▶ [Task material]:
........

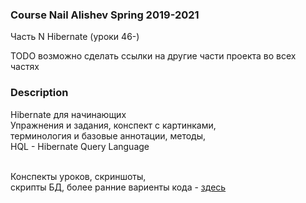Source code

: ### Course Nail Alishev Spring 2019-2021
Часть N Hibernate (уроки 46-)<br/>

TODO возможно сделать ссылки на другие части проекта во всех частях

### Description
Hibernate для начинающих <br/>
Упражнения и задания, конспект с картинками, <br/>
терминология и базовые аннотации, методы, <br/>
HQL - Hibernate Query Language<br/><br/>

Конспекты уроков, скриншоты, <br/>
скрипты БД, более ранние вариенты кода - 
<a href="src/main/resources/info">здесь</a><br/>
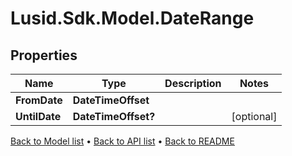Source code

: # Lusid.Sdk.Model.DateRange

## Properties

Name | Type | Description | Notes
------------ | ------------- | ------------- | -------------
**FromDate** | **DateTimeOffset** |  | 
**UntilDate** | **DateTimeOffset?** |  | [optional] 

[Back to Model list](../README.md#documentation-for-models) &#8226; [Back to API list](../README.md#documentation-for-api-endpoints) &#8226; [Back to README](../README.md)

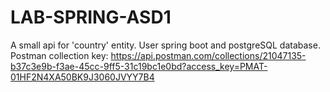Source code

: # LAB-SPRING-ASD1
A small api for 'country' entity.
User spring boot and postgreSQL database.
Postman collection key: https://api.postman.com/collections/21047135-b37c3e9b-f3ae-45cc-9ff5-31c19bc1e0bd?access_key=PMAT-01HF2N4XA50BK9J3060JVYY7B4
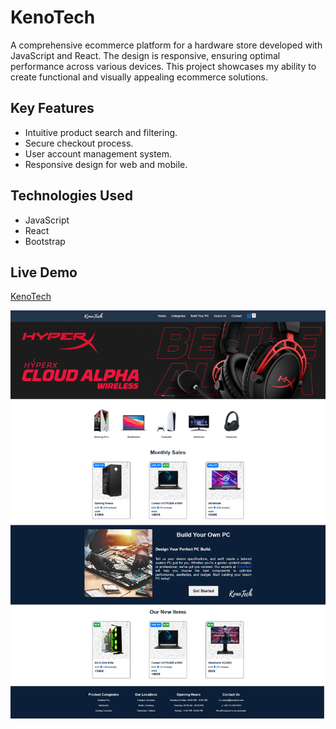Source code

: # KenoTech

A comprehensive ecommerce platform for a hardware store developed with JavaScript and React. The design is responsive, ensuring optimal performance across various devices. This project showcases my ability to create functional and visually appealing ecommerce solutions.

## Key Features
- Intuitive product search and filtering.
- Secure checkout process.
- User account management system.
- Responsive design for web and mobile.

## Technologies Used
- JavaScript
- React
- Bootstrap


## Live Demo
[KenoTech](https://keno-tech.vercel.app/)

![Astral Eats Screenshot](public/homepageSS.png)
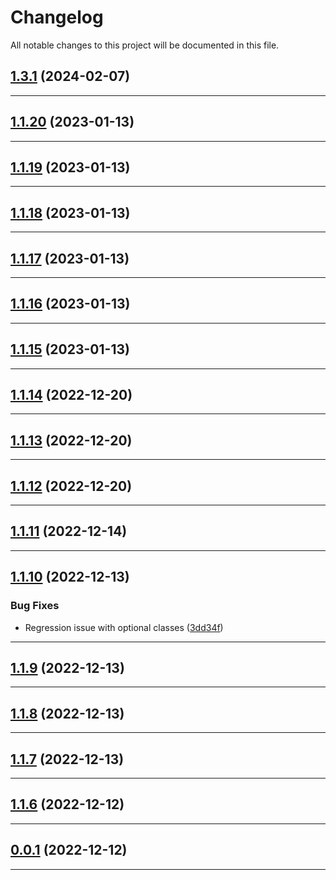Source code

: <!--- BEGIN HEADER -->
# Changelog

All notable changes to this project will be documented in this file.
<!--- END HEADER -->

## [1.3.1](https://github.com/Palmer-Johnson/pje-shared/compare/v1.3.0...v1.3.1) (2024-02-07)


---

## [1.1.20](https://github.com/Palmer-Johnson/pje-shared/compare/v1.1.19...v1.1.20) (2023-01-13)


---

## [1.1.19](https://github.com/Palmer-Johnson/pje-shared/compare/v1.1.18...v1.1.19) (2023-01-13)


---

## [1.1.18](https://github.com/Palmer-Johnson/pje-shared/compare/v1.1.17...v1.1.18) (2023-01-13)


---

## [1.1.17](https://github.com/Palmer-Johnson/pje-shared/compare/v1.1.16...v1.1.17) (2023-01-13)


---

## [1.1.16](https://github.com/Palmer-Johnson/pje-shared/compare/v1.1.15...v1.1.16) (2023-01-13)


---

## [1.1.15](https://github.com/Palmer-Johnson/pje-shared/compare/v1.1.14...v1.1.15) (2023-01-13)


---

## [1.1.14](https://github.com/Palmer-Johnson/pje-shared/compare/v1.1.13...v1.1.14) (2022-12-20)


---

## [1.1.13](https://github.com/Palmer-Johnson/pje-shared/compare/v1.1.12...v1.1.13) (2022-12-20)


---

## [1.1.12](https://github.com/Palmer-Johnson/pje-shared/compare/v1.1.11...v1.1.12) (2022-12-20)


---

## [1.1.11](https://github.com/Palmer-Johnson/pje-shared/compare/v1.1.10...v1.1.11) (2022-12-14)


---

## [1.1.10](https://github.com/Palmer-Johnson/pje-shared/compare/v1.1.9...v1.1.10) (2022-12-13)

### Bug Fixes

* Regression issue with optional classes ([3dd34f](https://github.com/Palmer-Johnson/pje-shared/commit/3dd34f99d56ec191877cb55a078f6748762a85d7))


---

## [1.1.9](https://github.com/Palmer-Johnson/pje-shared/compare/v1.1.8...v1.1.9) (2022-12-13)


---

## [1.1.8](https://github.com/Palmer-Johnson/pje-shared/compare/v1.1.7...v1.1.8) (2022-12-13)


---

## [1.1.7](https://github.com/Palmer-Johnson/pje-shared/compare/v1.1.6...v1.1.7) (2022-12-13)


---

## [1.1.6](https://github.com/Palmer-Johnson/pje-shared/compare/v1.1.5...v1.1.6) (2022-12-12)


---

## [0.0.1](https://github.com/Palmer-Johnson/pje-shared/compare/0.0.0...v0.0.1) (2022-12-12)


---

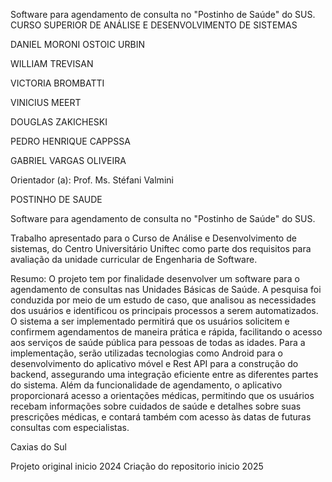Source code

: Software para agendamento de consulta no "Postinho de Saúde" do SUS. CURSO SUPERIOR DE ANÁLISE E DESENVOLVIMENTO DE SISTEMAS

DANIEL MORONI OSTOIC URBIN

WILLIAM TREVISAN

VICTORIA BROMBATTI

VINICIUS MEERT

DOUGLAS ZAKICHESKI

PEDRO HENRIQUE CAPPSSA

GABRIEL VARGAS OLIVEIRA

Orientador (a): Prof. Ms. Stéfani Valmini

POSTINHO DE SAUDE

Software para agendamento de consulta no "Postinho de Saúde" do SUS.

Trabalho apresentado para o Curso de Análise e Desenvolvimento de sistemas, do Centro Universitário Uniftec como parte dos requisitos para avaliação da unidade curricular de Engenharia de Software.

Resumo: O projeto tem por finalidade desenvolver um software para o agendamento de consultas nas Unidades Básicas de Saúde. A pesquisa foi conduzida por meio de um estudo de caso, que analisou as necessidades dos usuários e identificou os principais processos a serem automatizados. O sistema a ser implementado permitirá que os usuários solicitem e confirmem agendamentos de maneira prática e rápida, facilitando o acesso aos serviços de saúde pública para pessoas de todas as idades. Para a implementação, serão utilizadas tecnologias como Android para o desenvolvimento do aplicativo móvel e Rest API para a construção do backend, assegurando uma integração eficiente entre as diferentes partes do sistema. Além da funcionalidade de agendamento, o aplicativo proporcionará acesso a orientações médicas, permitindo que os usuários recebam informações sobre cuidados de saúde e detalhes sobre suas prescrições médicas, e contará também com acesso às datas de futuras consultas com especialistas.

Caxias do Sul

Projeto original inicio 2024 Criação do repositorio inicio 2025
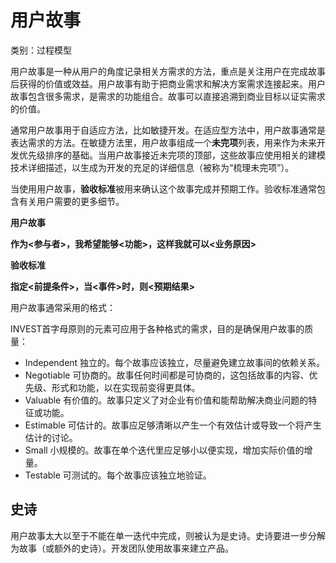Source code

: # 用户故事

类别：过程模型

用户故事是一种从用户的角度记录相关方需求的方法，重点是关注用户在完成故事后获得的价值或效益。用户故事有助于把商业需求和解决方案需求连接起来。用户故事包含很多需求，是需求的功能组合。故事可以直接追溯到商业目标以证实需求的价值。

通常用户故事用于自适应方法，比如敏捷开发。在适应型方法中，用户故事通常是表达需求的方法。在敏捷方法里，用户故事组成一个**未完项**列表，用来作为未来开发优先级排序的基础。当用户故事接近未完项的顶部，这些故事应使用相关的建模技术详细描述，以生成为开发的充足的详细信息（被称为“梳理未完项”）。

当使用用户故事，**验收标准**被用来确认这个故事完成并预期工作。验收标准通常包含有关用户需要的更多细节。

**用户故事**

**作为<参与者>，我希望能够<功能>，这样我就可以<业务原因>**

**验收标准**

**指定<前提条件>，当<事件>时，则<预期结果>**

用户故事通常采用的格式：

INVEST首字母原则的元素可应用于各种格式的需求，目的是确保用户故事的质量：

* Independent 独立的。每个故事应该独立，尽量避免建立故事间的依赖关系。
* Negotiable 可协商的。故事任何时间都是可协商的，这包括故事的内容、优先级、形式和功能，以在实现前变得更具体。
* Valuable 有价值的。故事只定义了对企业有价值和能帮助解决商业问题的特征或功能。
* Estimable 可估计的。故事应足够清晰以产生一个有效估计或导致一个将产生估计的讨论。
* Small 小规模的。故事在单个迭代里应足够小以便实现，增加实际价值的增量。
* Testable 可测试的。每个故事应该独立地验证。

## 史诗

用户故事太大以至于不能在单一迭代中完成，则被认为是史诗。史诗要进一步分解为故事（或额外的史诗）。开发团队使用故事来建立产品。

........

▶ [Exercise instructions]: Go through the listing above and copy each line in which the string "optional" is found.

▶ [Response to this exercise]:
**UntilDate** | **DateTimeOffset?** |  | [optional] 
* Regression issue with optional classes ([3dd34f](https://github.com/Palmer-Johnson/pje-shared/commit/3dd34f99d56ec191877cb55a078f6748762a85d7))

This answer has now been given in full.